Treatment Options and Outcomes
Logically, the treatment of a compression neuropathy should be the decompression of the nerve. Nonetheless, a non-operative approach centering on modification of activity may be sufficient, as the compression may have indeed been produced from overuse. Also, some patients may improve spontaneously or learn to tolerate their symptoms (if mild).
At times, splinting the wrist or elbow can minimize the pressure on the nerve. Better still, offending activities should be stopped. For example, avoiding riding a bicycle or hyperflexing the elbow may completely relieve compression of the ulnar nerve at the wrist and elbow respectively.
When the symptoms of compression do not abate with non-operative treatment, surgical decompression may be indicated. Surgical decompression is effective when there is ischemia caused by pressure (i.e. when the diagnosis is correct) and the nerve has not been irreversibly damaged (and the diagnosis is timely).
Risk Factors and Prevention
Mechanical risk factors for compression of the ulnar nerve at the elbow include a supracondylar (distal humerus) fracture in childhood, causing a so called “tardy” (or late-appearing) ulnar nerve palsy and chronic valgus stress, as from pitching in baseball.
Because many patients with a compression neuropathy are apt to get better spontaneously, there are probably many patients who, having tried a non-traditional approach to treatment, will credit this treatment for their (truly spontaneous) recovery.
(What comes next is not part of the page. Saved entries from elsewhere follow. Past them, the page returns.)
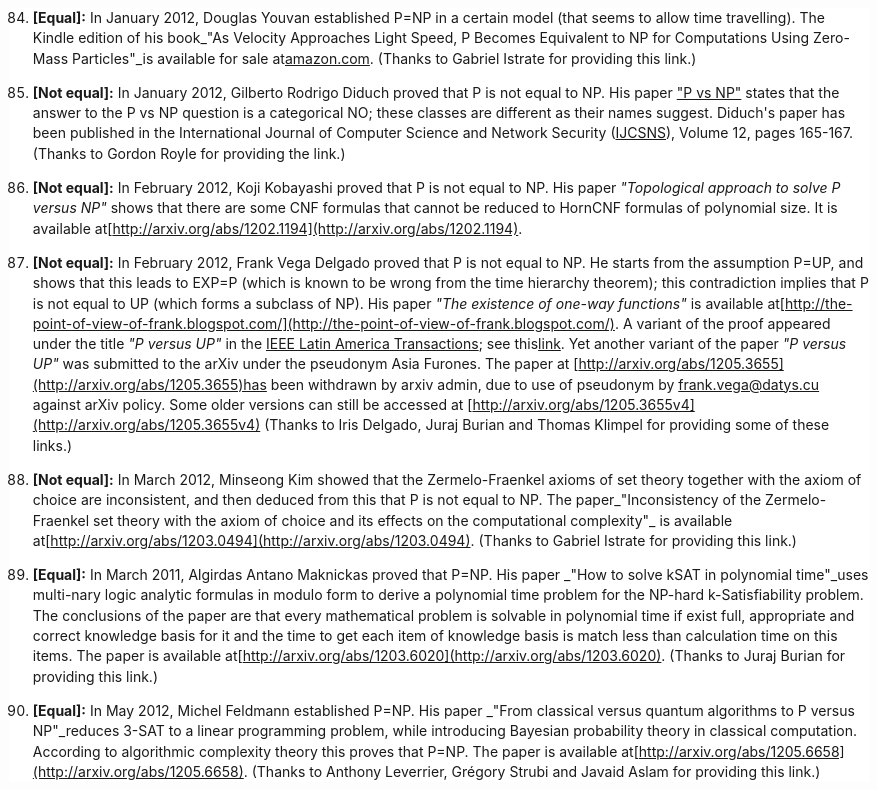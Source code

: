 84. **[Equal]:** In January 2012, Douglas Youvan established P=NP in a certain model (that seems to allow time travelling). The Kindle edition of his book_"As Velocity Approaches Light Speed, P Becomes Equivalent to NP for Computations Using Zero-Mass Particles"_is available for sale at[amazon.com](http://www.amazon.com/Approaches-Equivalent-Computations-Zero-Mass-ebook/dp/B006SA3KIA/ref=zg_bs_158742011_29).
(Thanks to Gabriel Istrate for providing this link.)

85. **[Not equal]:** In January 2012, Gilberto Rodrigo Diduch proved that P is not equal to NP. His paper ["P vs NP"](http://paper.ijcsns.org/07_book/201201/20120124.pdf) states that the answer to the P vs NP question is a categorical NO; these classes are different as their names suggest.
Diduch's paper has been published in the International Journal of Computer Science and Network Security ([IJCSNS](http://ijcsns.org/)), Volume 12, pages 165-167.
(Thanks to Gordon Royle for providing the link.)

86. **[Not equal]:** In February 2012, Koji Kobayashi proved that P is not equal to NP. His paper _"Topological approach to solve P versus NP"_ shows that there are some CNF formulas that cannot be reduced to HornCNF formulas of polynomial size. It is available at[http://arxiv.org/abs/1202.1194](http://arxiv.org/abs/1202.1194).

87. **[Not equal]:** In February 2012, Frank Vega Delgado proved that P is not equal to NP. He starts from the assumption P=UP, and shows that this leads to EXP=P (which is known to be wrong from the time hierarchy theorem); this contradiction implies that P is not equal to UP (which forms a subclass of NP). His paper _"The existence of one-way functions"_ is available at[http://the-point-of-view-of-frank.blogspot.com/](http://the-point-of-view-of-frank.blogspot.com/).
A variant of the proof appeared under the title _"P versus UP"_ in the [IEEE Latin America Transactions](http://ieeexplore.ieee.org/xpl/RecentIssue.jsp?punumber=9907); see this[link](http://ieeexplore.ieee.org/xpl/articleDetails.jsp?tp=&arnumber=6272487&contentType=Journals+%26+Magazines&sortType%3Dasc_p_Sequence%26filter%3DAND%28p_IS_Number%3A6272465%29).
Yet another variant of the paper _"P versus UP"_ was submitted to the arXiv under the pseudonym Asia Furones. The paper at [http://arxiv.org/abs/1205.3655](http://arxiv.org/abs/1205.3655)has been withdrawn by arxiv admin, due to use of pseudonym by frank.vega@datys.cu against arXiv policy. Some older versions can still be accessed at [http://arxiv.org/abs/1205.3655v4](http://arxiv.org/abs/1205.3655v4)
(Thanks to Iris Delgado, Juraj Burian and Thomas Klimpel for providing some of these links.)

88. **[Not equal]:** In March 2012, Minseong Kim showed that the Zermelo-Fraenkel axioms of set theory together with the axiom of choice are inconsistent, and then deduced from this that P is not equal to NP. The paper_"Inconsistency of the Zermelo-Fraenkel set theory with the axiom of choice and its effects on the computational complexity"_ is available at[http://arxiv.org/abs/1203.0494](http://arxiv.org/abs/1203.0494).
(Thanks to Gabriel Istrate for providing this link.)

89. **[Equal]:** In March 2011, Algirdas Antano Maknickas proved that P=NP. His paper _"How to solve kSAT in polynomial time"_uses multi-nary logic analytic formulas in modulo form to derive a polynomial time problem for the NP-hard k-Satisfiability problem. The conclusions of the paper are that every mathematical problem is solvable in polynomial time if exist full, appropriate and correct knowledge basis for it and the time to get each item of knowledge basis is match less than calculation time on this items. The paper is available at[http://arxiv.org/abs/1203.6020](http://arxiv.org/abs/1203.6020).
(Thanks to Juraj Burian for providing this link.)

90. **[Equal]:** In May 2012, Michel Feldmann established P=NP. His paper _"From classical versus quantum algorithms to P versus NP"_reduces 3-SAT to a linear programming problem, while introducing Bayesian probability theory in classical computation. According to algorithmic complexity theory this proves that P=NP. The paper is available at[http://arxiv.org/abs/1205.6658](http://arxiv.org/abs/1205.6658).
(Thanks to Anthony Leverrier, Grégory Strubi and Javaid Aslam for providing this link.)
Even "traditional treatments" may benefit from this line of thinking: e.g., the beneficial effect of local injections may be on the basis of a placebo effect. In general, any treatment that “amuses the patient while nature takes its course,” as Voltaire put it, may be reasonable as long as it does not put the patient at risk. In that regard, patients with nerve ischemia may progress from a state of reversible neuropathy to one of permanent damage; and thus, not always is a “watch-and-wait” approach risk-free.
The use of poor-fitted crutches can lead to a compression neuropathy of the axillary nerve: crutches that are too long can press into the axilla.
As noted, the term “honeymoon palsy” refers to a compression neuropathy (typically of the radial nerve) that results from excessive pressure on the arm from one’s bed mate. Cheiralgia paresthetica is the name for sensory abnormalities in the radial nerve distribution from tight handcuffs or other causes.
Ulnar nerve, Electromyography (EMG), Cubital tunnel syndrome; wrist drop; Guyon’s canal
Skills and Competencies
Recognize the findings on history that are particular to lesions of the radial, median and ulnar nerves versus generalized conditions that may be neurologic or rheumatologic in nature but may mimic upper extremity compression syndromes. Perform physical examination maneuvers that assess the radial, median and ulnar nerves.